How can I get my name off this list??


----------



## chrissv (Oct 12, 2008)

P.S. I just read that Mr. J. W. Palmer (he responded above) has passed, on April 11, 2021. RIP.








John Palmer Obituary (1960 - 2021) | Aylett, Virginia


Find the obituary of John Palmer (1960 - 2021) from Aylett, VA. Leave your condolences to the family on this memorial page or send flowers to show you care.




www.echovita.com


----------



## Rader Sidetrack (Nov 30, 2011)

chrissv said:


> Hi, I am in a similar situation, I am no longer doing swarms, and I keep getting calls due to the listing in beeremovalsource.com. I have submitted the contact form asking to be removed, and sent email to the admin address (which bounced).
> How can I get my name off this list??


You can _try_ sending a Private Message to Beesource member Admin
(click that Admin link, then click "Start Conversation")

Be sure to include the contact info as currently shown in your listing so they can find that listing.

This *may/may not* work to get _off_ that list. If you don't get a response, I don't have any other suggestions.

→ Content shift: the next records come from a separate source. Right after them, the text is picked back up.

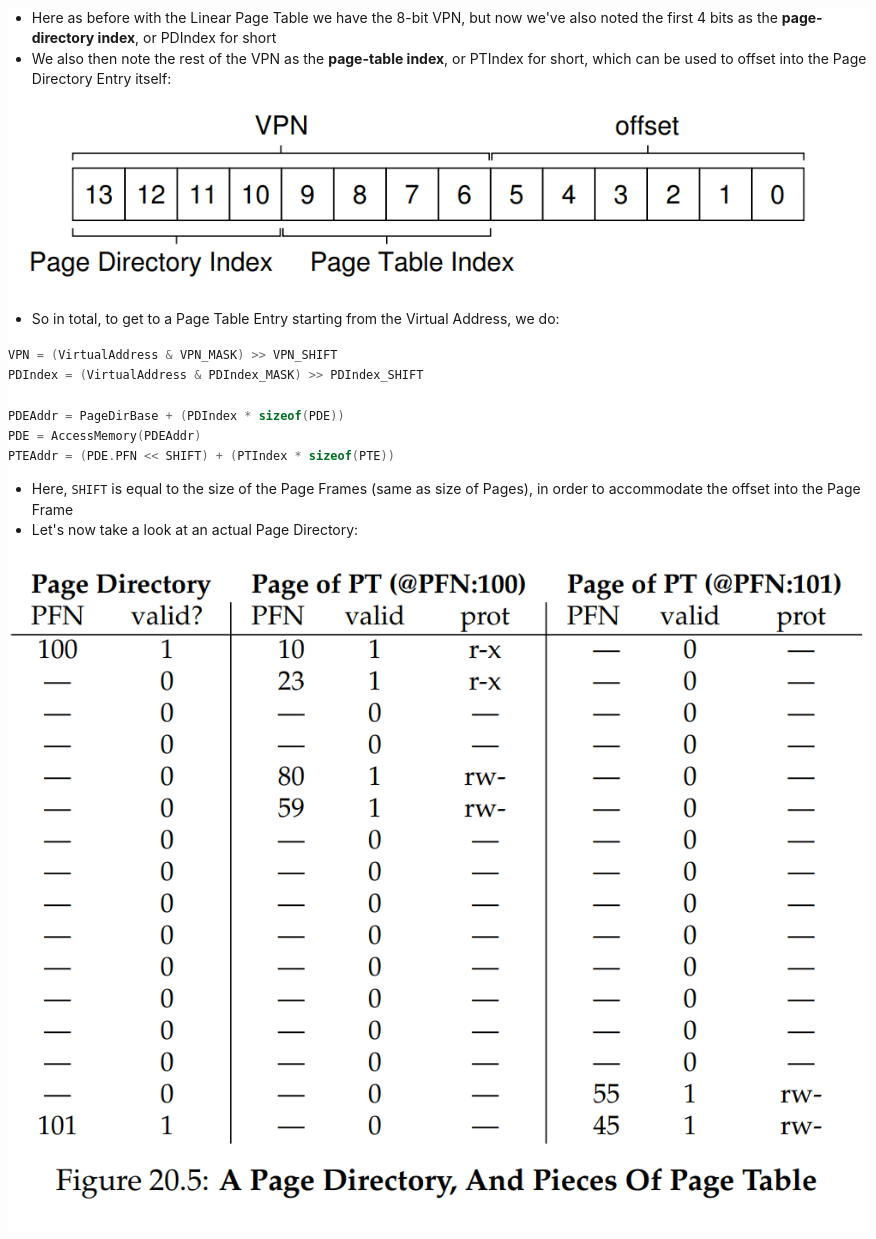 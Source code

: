 * Here as before with the Linear Page Table we have the 8-bit VPN, but now we've also noted the first 4 bits as the **page-directory index**, or PDIndex for short
* We also then note the rest of the VPN as the **page-table index**, or PTIndex for short, which can be used to offset into the Page Directory Entry itself:

![alt text](images/Ch20/Ch20_p9.png)

* So in total, to get to a Page Table Entry starting from the Virtual Address, we do:
```c
VPN = (VirtualAddress & VPN_MASK) >> VPN_SHIFT
PDIndex = (VirtualAddress & PDIndex_MASK) >> PDIndex_SHIFT

PDEAddr = PageDirBase + (PDIndex * sizeof(PDE))
PDE = AccessMemory(PDEAddr)
PTEAddr = (PDE.PFN << SHIFT) + (PTIndex * sizeof(PTE))
```
* Here, `SHIFT` is equal to the size of the Page Frames (same as size of Pages), in order to accommodate the offset into the Page Frame
* Let's now take a look at an actual Page Directory:

![alt text](images/Ch20/Ch20_5.png)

For those that want to get listed *ON* that site, you can try sending a similar PM, but I expect that VerticalScope will not be interested in adding new listings.


----------



## chrissv (Oct 12, 2008)

Sending a PM to Admin worked, thanks!


----------



## Rader Sidetrack (Nov 30, 2011)

With regard to the 2 posts I just deleted:

Note that I do not work for the site owner, VerticalScope, and have absolutely NO control over what they do / don't do.

Sending a PM / Conversation to member Admin as outlined above is the best option. (I expect that sending an email will _not_ work.)

Posting insults here certainly will not do anything, which is why this thread is now closed. Creating new threads with insults will lead to a permanent ban.


----------